Directions for this task: Without including any image, repeat every record exactly.

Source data
▼

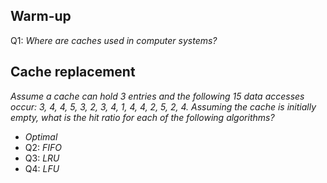 ## Warm-up
Q1: _Where are caches used in computer systems?_

<div style="page-break-after: always;"></div>

## Cache replacement
_Assume a cache can hold 3 entries and the following 15 data accesses occur: 3, 4, 4, 5, 3, 2, 3, 4, 1, 4, 4, 2, 5, 2, 4. Assuming the cache is initially empty, what is the hit ratio for each of the following algorithms?_
* _Optimal_
* Q2: _FIFO_
* Q3: _LRU_
* Q4: _LFU_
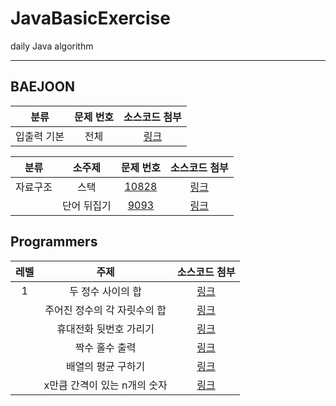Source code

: # JavaBasicExercise
daily Java algorithm

<hr/>

## BAEJOON
| <center>분류</center> | <center>문제 번호</center> | <center>소스코드 첨부</center> |
| :-------------------: | :-------------------: | :-------------------: |
| <center>입출력 기본</center> | <center>전체</center> | <center> [링크](https://github.com/maiorem/Algorithm_JAVA/tree/master/BackJoon/src/basicIO)</center> |

| <center>분류</center> |  <center>소주제</center> |<center>문제 번호</center> |<center>소스코드 첨부</center> |
| :-------------------: | :-------------------: | :-------------------: | :-------------------: |
| <center>자료구조</center> |  <center>스택</center> | <center>[10828](https://www.acmicpc.net/problem/10828)</center> |<center>[링크](https://github.com/maiorem/Algorithm_JAVA/blob/master/BackJoon/src/dataStructure/No10828_2.java)</center> |
|| <center>단어 뒤집기</center> | <center>[9093](https://www.acmicpc.net/problem/9093)</center> |<center>[링크](https://github.com/maiorem/Algorithm_JAVA/blob/master/BackJoon/src/dataStructure/No9093.java)</center>|


## Programmers

| <center>레벨</center> | <center>주제</center> | <center>소스코드 첨부</center> |
| :-------------------: | :-------------------: | :-------------------: |
| <center>1</center> |  <center>두 정수 사이의 합</center> | <center> [링크](https://github.com/maiorem/Algorithm_JAVA/blob/master/programmers1/src/skillLevel1/Integer1.java) </center> |
|| <center>주어진 정수의 각 자릿수의 합</center> | <center>[링크](https://github.com/maiorem/Algorithm_JAVA/blob/master/programmers1/src/skillLevel1/Integer2.java)</center>|
|| <center>휴대전화 뒷번호 가리기</center> | <center>[링크](https://github.com/maiorem/Algorithm_JAVA/blob/master/programmers1/src/skillLevel1/String1.java)</center>|
|| <center>짝수 홀수 출력</center> | <center>[링크](https://github.com/maiorem/Algorithm_JAVA/blob/master/programmers1/src/skillLevel1/EvenOROdd.java)</center>|
|| <center>배열의 평균 구하기</center> | <center>[링크](https://github.com/maiorem/Algorithm_JAVA/blob/master/programmers1/src/skillLevel1/average1.java)</center>|
|| <center> x만큼 간격이 있는 n개의 숫자</center> | <center>[링크](https://github.com/maiorem/Algorithm_JAVA/blob/master/programmers1/src/skillLevel1/Array3.java)</center>|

▲

Exercise output:
 ## Warm-up
Q1: _Where are caches used in computer systems?_

<div style="page-break-after: always;"></div>

## Cache replacement
_Assume a cache can hold 3 entries and the following 15 data accesses occur: 3, 4, 4, 5, 3, 2, 3, 4, 1, 4, 4, 2, 5, 2, 4. Assuming the cache is initially empty, what is the hit ratio for each of the following algorithms?_
* _Optimal_
* Q2: _FIFO_
* Q3: _LRU_
* Q4: _LFU_
Source code

: # JavaBasicExercise
daily Java algorithm

<hr/>

## BAEJOON
| <center>분류</center> | <center>문제 번호</center> | <center>소스코드 첨부</center> |
| :-------------------: | :-------------------: | :-------------------: |
| <center>입출력 기본</center> | <center>전체</center> | <center> [링크](https://github.com/maiorem/Algorithm_JAVA/tree/master/BackJoon/src/basicIO)</center> |

| <center>분류</center> |  <center>소주제</center> |<center>문제 번호</center> |<center>소스코드 첨부</center> |
| :-------------------: | :-------------------: | :-------------------: | :-------------------: |
| <center>자료구조</center> |  <center>스택</center> | <center>[10828](https://www.acmicpc.net/problem/10828)</center> |<center>[링크](https://github.com/maiorem/Algorithm_JAVA/blob/master/BackJoon/src/dataStructure/No10828_2.java)</center> |
|| <center>단어 뒤집기</center> | <center>[9093](https://www.acmicpc.net/problem/9093)</center> |<center>[링크](https://github.com/maiorem/Algorithm_JAVA/blob/master/BackJoon/src/dataStructure/No9093.java)</center>|


## Programmers

| <center>레벨</center> | <center>주제</center> | <center>소스코드 첨부</center> |
| :-------------------: | :-------------------: | :-------------------: |
| <center>1</center> |  <center>두 정수 사이의 합</center> | <center> [링크](https://github.com/maiorem/Algorithm_JAVA/blob/master/programmers1/src/skillLevel1/Integer1.java) </center> |
|| <center>주어진 정수의 각 자릿수의 합</center> | <center>[링크](https://github.com/maiorem/Algorithm_JAVA/blob/master/programmers1/src/skillLevel1/Integer2.java)</center>|
|| <center>휴대전화 뒷번호 가리기</center> | <center>[링크](https://github.com/maiorem/Algorithm_JAVA/blob/master/programmers1/src/skillLevel1/String1.java)</center>|
|| <center>짝수 홀수 출력</center> | <center>[링크](https://github.com/maiorem/Algorithm_JAVA/blob/master/programmers1/src/skillLevel1/EvenOROdd.java)</center>|
|| <center>배열의 평균 구하기</center> | <center>[링크](https://github.com/maiorem/Algorithm_JAVA/blob/master/programmers1/src/skillLevel1/average1.java)</center>|
|| <center> x만큼 간격이 있는 n개의 숫자</center> | <center>[링크](https://github.com/maiorem/Algorithm_JAVA/blob/master/programmers1/src/skillLevel1/Array3.java)</center>|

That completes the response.